What is the identity of the Fruit of the Tree of Knowledge of Good and Evil?

Dear Lisa,

Soon I’ll discuss what, according to Jewish sources, it might have been. But first allow me to set the record straight about what it wasn’t: an apple. This is a common misconception based on non-Jewish sources and illustrations but is not found anywhere in authentic Jewish texts. The Adam’s apple, then, so called because of the purported lodging of the forbidden fruit in Adam’s throat, is a misnomer.

So, what was this forbidden fruit?

There are at least three opinions in the rabbinical literature: The grape, the fig, wheat.

The grape. This is based on the wording of the verse that states that Eve “took from its fruits” (Gen. 3:6) and not that “she took its fruits”. The implication is that she did not take the fruit of the tree itself, but rather derived a product from it, namely wine which is the fruit of the vine. Thus, this opinion in our Sages posits that “Eve pressed grapes and gave Adam wine”. This, of course, is in keeping with the Torah’s many warnings against the vices of alcohol and the way that wine in particular can cause folly and offense.

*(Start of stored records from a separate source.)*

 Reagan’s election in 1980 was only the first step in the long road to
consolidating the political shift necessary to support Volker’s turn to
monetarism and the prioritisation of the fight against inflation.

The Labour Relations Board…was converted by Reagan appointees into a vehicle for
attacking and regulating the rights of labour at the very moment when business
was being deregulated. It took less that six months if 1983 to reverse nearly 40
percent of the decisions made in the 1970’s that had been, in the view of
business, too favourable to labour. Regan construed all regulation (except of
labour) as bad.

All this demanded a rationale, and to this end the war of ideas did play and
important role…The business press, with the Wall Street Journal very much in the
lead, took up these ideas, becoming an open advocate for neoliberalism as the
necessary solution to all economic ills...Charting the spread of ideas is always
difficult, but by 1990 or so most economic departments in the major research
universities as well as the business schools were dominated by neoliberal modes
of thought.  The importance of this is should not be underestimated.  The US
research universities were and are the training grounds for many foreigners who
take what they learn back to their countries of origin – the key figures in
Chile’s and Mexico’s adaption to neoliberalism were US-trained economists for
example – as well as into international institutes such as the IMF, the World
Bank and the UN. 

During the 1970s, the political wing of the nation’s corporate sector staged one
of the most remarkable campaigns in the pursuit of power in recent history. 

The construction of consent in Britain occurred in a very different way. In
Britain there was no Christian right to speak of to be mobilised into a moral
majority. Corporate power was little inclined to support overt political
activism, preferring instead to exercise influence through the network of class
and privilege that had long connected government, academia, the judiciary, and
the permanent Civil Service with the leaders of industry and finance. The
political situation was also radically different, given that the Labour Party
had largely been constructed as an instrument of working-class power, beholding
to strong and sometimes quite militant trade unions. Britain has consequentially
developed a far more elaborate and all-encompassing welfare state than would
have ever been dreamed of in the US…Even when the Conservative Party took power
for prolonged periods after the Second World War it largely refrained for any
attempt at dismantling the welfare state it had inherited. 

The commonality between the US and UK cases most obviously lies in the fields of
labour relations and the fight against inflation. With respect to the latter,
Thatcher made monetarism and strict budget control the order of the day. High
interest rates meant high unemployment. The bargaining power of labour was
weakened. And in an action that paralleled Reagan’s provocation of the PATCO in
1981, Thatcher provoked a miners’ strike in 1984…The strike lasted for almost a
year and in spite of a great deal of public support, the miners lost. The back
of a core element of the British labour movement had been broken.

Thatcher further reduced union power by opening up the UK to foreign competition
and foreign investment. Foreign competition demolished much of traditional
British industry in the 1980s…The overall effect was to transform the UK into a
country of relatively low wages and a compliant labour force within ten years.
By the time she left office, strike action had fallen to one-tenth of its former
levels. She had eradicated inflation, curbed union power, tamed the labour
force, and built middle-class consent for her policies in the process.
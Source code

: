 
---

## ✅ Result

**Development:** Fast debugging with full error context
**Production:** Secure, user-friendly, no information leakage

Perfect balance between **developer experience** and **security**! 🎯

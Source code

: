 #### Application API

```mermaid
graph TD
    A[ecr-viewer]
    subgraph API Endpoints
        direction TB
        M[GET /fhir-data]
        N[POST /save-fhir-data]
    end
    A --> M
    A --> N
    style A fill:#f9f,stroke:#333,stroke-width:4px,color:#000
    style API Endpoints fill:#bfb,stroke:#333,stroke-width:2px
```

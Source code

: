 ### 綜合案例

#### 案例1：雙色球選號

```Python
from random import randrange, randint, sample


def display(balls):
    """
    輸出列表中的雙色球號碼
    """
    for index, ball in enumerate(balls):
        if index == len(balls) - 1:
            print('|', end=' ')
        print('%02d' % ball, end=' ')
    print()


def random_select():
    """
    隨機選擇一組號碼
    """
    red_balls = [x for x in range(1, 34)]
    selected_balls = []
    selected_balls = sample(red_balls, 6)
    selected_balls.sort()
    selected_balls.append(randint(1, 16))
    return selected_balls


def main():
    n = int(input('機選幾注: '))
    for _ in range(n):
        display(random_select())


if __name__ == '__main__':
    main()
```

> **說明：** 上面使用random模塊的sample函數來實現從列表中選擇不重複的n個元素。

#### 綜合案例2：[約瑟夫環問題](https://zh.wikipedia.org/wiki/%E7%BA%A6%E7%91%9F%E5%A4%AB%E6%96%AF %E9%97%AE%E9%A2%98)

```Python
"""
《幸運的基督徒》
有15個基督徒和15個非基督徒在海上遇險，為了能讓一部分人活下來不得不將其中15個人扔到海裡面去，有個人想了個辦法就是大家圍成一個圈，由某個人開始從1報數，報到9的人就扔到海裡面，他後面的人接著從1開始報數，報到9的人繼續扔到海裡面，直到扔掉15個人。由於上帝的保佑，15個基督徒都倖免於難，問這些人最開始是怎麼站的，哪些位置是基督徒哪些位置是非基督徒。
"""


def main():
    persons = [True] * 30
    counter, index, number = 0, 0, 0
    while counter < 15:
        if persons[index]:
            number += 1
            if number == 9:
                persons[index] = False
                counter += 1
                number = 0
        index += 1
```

The fig. This is based on the narrative that relates how after the sin Adam and Eve covered their newly realized nakedness with fig leaves (3:7). The explanation is that when the first couple became aware of the magnitude of their misdeed they sought to hide themselves from G-d. As they grasped for straw to cover their iniquity all trees in the Garden recoiled from abetting their escape. Only the fig tree, their accomplice in sin, offered cover in its leaves. However, conversely, it was this cooperation to conceal that initiated the rectification of their wrong.

Wheat. This most interesting assertion is based on the idea that an infant only starts to call his father “abba” when he is able to eat and digest wheat. This ability reveals a certain degree of intelligence and discernment. While a child’s first drooling “daddy” is most endearing, it paradoxically plants the first seeds of rebellion. How so? Initially, an infant is in speechless awe of his father. However, when he starts to call him “abba”, he begins to quantify and thereby limit him such that eventually he second-guesses him until he finally attempts to outdo him. Accordingly, it is wheat which caused Adam and Eve to second-guess G-d’s intention and to ultimately rebel against His Will.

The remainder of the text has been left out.